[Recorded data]
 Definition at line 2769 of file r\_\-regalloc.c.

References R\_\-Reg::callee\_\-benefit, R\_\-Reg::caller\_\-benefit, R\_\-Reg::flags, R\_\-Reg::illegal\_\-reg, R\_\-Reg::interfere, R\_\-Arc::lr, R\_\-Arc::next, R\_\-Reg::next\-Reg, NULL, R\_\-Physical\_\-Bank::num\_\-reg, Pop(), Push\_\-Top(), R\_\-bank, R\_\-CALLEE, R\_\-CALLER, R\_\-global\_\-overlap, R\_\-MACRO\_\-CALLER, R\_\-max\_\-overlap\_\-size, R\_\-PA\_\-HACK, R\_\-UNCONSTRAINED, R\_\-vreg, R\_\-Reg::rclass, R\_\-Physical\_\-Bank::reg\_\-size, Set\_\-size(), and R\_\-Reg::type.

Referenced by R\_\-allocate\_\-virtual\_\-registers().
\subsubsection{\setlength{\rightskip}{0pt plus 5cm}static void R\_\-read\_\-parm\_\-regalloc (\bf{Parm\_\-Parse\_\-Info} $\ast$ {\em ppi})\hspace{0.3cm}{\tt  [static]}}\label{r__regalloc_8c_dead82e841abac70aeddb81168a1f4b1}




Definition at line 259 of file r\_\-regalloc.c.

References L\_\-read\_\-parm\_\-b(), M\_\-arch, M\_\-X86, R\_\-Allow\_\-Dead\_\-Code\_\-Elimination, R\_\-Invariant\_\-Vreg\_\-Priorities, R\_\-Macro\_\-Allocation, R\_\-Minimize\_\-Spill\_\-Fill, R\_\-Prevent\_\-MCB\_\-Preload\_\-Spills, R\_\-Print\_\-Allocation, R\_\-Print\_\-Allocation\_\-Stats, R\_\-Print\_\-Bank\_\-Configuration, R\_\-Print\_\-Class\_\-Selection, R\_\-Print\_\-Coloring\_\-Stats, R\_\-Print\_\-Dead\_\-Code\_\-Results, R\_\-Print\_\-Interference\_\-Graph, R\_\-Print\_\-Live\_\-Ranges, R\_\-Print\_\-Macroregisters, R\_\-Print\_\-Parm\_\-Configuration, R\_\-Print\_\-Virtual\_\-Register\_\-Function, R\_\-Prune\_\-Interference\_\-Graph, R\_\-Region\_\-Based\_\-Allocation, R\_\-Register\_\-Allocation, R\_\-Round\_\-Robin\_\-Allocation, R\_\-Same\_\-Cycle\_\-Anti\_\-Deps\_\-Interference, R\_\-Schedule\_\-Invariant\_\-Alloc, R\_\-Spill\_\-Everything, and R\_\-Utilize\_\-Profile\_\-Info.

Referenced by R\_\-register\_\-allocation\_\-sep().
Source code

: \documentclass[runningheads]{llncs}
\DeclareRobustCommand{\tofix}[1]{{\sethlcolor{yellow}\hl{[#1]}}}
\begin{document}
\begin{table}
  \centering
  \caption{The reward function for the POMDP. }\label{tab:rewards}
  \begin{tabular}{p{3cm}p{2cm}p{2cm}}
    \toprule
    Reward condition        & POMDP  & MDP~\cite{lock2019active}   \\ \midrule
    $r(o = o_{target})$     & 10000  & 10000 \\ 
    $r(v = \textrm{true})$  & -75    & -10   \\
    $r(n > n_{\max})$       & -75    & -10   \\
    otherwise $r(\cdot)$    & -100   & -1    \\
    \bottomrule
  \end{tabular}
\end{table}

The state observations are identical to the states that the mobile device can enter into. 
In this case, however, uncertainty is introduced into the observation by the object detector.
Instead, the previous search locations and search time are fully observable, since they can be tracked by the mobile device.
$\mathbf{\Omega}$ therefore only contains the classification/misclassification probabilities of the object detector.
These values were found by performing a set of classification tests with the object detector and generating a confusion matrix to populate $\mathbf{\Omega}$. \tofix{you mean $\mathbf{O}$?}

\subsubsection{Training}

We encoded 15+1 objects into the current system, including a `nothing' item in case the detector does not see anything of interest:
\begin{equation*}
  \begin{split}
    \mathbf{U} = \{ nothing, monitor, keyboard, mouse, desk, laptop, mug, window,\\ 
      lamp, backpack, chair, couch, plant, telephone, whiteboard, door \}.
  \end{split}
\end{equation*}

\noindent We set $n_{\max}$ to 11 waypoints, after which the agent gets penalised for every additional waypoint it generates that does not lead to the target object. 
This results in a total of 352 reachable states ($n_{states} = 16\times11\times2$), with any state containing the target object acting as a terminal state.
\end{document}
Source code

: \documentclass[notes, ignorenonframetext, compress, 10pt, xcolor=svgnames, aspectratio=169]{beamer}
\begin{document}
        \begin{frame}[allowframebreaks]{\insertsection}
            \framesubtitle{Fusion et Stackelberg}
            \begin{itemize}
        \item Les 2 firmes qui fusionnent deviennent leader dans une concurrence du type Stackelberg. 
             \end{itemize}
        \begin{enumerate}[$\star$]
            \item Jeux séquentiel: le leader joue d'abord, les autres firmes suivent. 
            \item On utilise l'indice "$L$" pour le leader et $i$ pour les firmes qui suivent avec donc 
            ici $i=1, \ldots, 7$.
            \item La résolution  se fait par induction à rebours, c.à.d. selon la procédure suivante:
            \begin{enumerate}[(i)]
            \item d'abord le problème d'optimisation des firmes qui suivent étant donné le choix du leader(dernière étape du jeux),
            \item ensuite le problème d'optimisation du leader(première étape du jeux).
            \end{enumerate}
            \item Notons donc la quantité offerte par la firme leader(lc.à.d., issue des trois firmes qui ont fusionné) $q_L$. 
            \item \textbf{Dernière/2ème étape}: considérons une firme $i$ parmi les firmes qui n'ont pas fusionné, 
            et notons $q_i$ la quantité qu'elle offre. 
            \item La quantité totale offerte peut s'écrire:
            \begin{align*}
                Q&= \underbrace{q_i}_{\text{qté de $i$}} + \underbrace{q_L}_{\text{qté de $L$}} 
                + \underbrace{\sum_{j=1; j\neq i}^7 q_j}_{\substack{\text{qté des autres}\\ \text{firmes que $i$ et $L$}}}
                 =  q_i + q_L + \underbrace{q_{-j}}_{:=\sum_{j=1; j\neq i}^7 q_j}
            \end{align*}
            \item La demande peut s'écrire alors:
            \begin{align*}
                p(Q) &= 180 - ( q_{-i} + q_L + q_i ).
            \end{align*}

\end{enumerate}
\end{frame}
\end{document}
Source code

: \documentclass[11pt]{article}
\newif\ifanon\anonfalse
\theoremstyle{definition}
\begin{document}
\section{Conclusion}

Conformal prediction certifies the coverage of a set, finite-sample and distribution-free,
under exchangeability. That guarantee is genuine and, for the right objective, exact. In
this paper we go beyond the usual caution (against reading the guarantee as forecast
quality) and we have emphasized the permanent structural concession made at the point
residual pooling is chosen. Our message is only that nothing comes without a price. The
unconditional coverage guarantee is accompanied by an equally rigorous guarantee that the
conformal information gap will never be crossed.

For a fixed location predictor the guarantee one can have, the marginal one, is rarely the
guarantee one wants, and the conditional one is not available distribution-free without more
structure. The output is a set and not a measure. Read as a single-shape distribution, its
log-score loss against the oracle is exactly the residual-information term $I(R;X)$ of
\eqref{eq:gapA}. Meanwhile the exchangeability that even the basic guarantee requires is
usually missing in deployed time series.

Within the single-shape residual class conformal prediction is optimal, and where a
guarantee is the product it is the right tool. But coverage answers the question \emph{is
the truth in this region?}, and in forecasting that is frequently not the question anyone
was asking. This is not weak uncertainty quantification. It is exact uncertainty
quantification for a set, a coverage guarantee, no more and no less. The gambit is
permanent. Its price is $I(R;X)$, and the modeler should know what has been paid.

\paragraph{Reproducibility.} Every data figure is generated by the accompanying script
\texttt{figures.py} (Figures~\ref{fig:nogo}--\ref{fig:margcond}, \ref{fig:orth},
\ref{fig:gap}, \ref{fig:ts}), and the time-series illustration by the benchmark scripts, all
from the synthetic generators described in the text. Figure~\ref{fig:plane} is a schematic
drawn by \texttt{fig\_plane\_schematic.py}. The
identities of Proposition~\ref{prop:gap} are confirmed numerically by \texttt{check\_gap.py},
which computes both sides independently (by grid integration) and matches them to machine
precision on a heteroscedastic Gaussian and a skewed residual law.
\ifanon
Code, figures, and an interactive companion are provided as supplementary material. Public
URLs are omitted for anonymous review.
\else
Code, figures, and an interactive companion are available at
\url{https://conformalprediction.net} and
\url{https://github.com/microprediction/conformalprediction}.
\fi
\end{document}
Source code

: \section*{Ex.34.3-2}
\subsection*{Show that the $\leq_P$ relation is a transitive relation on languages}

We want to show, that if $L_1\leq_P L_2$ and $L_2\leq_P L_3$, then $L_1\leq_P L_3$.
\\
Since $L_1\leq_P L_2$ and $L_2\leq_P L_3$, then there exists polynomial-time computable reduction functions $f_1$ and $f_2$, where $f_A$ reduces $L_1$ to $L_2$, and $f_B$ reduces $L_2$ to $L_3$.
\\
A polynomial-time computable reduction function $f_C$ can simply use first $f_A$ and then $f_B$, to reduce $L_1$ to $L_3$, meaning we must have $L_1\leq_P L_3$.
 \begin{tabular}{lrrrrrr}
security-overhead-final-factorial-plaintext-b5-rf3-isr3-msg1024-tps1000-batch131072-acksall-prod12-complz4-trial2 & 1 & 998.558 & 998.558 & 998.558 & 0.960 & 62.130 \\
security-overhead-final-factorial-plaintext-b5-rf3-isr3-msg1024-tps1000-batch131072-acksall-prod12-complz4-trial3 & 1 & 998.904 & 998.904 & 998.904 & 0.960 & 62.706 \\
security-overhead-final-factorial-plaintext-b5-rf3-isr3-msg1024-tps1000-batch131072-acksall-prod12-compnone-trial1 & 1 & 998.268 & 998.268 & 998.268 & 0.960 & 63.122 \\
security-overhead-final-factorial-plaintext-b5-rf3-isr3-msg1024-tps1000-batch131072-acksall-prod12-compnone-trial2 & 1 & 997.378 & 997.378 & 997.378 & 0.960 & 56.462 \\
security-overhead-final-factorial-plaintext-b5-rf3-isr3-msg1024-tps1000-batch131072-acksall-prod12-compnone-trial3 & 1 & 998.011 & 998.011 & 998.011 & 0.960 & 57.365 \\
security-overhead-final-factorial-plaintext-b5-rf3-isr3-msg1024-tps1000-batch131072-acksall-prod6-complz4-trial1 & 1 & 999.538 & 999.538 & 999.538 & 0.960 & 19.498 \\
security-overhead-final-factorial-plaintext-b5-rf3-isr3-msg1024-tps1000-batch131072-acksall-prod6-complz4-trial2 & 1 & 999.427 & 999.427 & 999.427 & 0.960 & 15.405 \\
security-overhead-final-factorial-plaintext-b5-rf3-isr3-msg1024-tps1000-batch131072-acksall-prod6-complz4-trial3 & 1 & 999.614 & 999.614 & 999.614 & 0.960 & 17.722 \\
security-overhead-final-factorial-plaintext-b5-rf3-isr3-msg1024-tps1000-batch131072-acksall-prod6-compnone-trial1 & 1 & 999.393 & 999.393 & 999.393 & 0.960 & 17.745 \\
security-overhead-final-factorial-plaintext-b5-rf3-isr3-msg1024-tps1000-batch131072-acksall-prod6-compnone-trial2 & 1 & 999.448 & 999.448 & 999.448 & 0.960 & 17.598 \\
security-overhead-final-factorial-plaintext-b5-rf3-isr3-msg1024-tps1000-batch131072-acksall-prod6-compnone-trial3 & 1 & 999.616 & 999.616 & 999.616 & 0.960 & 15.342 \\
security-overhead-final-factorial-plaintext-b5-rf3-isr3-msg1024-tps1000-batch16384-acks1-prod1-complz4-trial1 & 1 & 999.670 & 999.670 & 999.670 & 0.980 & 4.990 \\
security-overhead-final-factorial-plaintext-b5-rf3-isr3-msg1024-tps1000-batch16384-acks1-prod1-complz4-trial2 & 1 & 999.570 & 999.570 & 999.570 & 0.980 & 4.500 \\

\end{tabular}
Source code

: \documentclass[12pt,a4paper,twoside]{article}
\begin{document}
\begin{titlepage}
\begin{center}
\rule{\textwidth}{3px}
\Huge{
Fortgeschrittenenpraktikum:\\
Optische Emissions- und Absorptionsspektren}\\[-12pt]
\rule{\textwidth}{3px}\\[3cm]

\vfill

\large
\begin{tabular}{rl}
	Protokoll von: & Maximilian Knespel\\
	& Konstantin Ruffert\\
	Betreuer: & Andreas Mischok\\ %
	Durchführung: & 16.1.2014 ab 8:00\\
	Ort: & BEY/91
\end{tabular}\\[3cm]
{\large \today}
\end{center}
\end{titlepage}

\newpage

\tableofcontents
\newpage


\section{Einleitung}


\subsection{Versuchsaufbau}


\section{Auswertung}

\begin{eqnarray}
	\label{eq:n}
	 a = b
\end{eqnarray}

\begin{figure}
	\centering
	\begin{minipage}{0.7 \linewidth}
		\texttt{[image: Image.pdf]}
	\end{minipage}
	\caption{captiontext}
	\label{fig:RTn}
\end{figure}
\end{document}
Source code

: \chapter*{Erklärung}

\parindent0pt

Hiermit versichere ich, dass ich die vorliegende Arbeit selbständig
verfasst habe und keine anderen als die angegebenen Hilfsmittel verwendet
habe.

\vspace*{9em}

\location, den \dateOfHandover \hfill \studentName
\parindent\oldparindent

> **WHAT THE TASK REQUIRES**
What is the number of lines in the entries that include the string "documentclass"? Reply with that number alone.

> **ANSWER SECTION**
4